Types of audio file formats

An audio file format is a file format for storing digital audio data on a computer system. The bit layout of the audio data (excluding metadata) is called the audio coding format and can be uncompressed, or compressed to reduce the file size, often using lossy compression. An audio recording produced from original analog or digital audio formats that have been encoded using linear Pulse Code Modulation (PCM). For audio files, it is important to distinguish between a file format and a codec. A codec performs the encoding and decoding of the raw audio data while the data itself is stored in a specific audio file format.
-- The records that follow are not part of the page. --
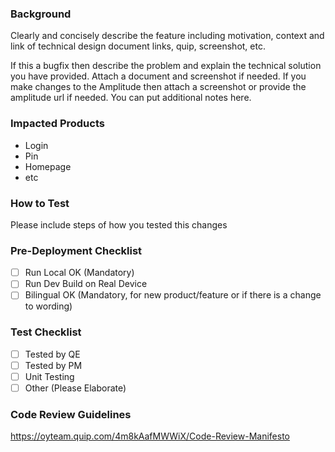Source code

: ### Background

Clearly and concisely describe the feature including motivation, context and link of technical design document links, quip, screenshot, etc.

If this a bugfix then describe the problem and explain the technical solution you have provided. Attach a document and screenshot if needed.
If you make changes to the Amplitude then attach a screenshot or provide the amplitude url if needed.
You can put additional notes here.

### Impacted Products

- Login
- Pin
- Homepage
- etc

### How to Test

Please include steps of how you tested this changes

### Pre-Deployment Checklist

- [ ] Run Local OK (Mandatory)
- [ ] Run Dev Build on Real Device
- [ ] Bilingual OK (Mandatory, for new product/feature or if there is a change to wording)

### Test Checklist

- [ ] Tested by QE
- [ ] Tested by PM
- [ ] Unit Testing
- [ ] Other (Please Elaborate)

### Code Review Guidelines

https://oyteam.quip.com/4m8kAafMWWiX/Code-Review-Manifesto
Sampling frequency, bit-depth, and monophonic or stereo, for example, are important characteristics of audio files. There are a handful of audio file types you should be familiar with if you are planning to copy music off the Internet or even copy a CD. In this article, we will discuss the types of audio file formats and its utility. So, let's check out types of audio file -


Waveform Audio File Format is a Microsoft and IBM audio file format standard for storing an audio bitstream on PCs. It is an application of the Resource Interchange File Format (RIFF) bitstream format method for storing data in "chunks", and thus is also close to the 8SVX and the AIFF format used on Amiga and Macintosh computers, respectively. It is the main format used on Microsoft Windows systems for raw and typically uncompressed audio. The usual bitstream encoding is the linear pulse-code modulation (LPCM) format. WAVs are compatible with Microsoft Windows, Macintosh, and Linux operating systems. The format takes into account some differences of the Intel CPU such as little-endian byte order.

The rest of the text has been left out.